The UK and Mauritius are currently in negotiations regarding the sovereignty of the Chagos Islands. How do you hope this report might influence those negotiations?

Importantly, the Chagossian people need to be part of that process. Having been ignored and abused for decades, it is only right that any negotiations about the future of their island should place Chagossians at their heart. Doing so would ground the negotiations in human rights.

We also want to see guarantees that the Chagossian people will receive reparations; that they will have the right to return to the island if they choose; that the islands will be restored so they can live there in dignity; and that Chagossians will receive compensation for the ill-treatment and abuse they have suffered because of the actions of the US and UK governments.

And finally, what response would you like to see from the UK and US governments?

We would like them to take responsibility for what they have done, and what they continue to do, to the Chagossian people.

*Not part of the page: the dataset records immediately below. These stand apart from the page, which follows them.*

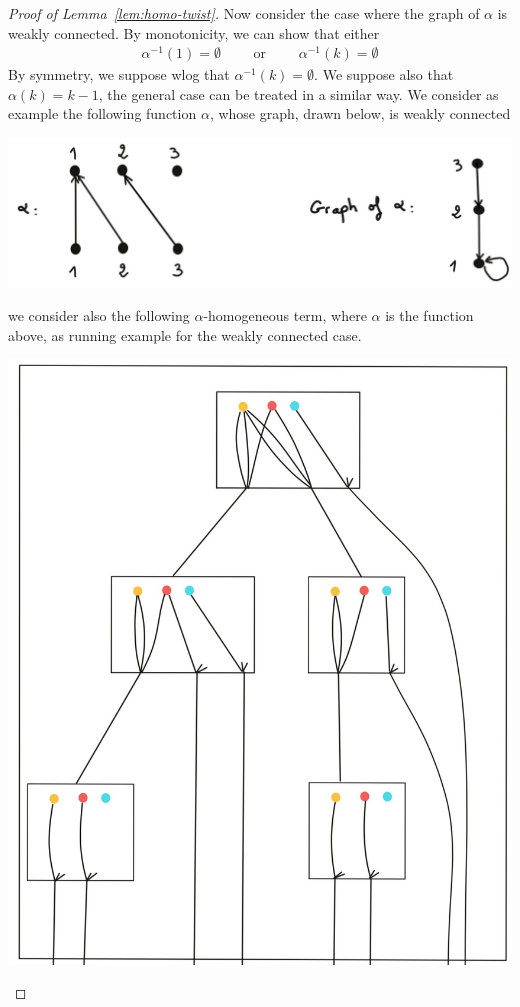 \begin{proof}[Proof of Lemma~\ref{lem:homo-twist}]
\medskip
Now consider the case where the graph of $\alpha$ is weakly connected. By monotonicity, we can show that either
\begin{align*}
\alpha^{-1}(1)=\emptyset\qquad\text{ or }\qquad\alpha^{-1}(k)=\emptyset
\end{align*}
By symmetry, we suppose wlog that $\alpha^{-1}(k)=\emptyset$. We suppose also that $\alpha(k)=k-1$, the general case can be treated in a similar way.
We consider as example the following function $\alpha$, whose graph, drawn below, is weakly connected
\begin{center}
\includegraphics[scale=.1]{MyPic32.jpg}
\end{center}
we consider also the following $\alpha$-homogeneous term, where $\alpha$ is the function above, as running example for the weakly connected case. 
\begin{center}
\includegraphics[scale=.1]{MyPic33.jpg}

\end{center}
\end{proof}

For years now, British ministers and officials have been saying that the treatment of Chagossians was shameful or wrong, as though this is a crime that has been lost to the sands of time. These are crimes that are taking place today, and the Chagossians are owed reparations. They should have the right to decide whether or not they return to the land that was stolen from them and to receive full financial compensation for the harms inflicted on them. This crime should be acknowledged for the colonial crime it is, and the UK and US governments need to do everything in their power to ensure that nothing like this ever happens again.

*This interview has been edited and condensed.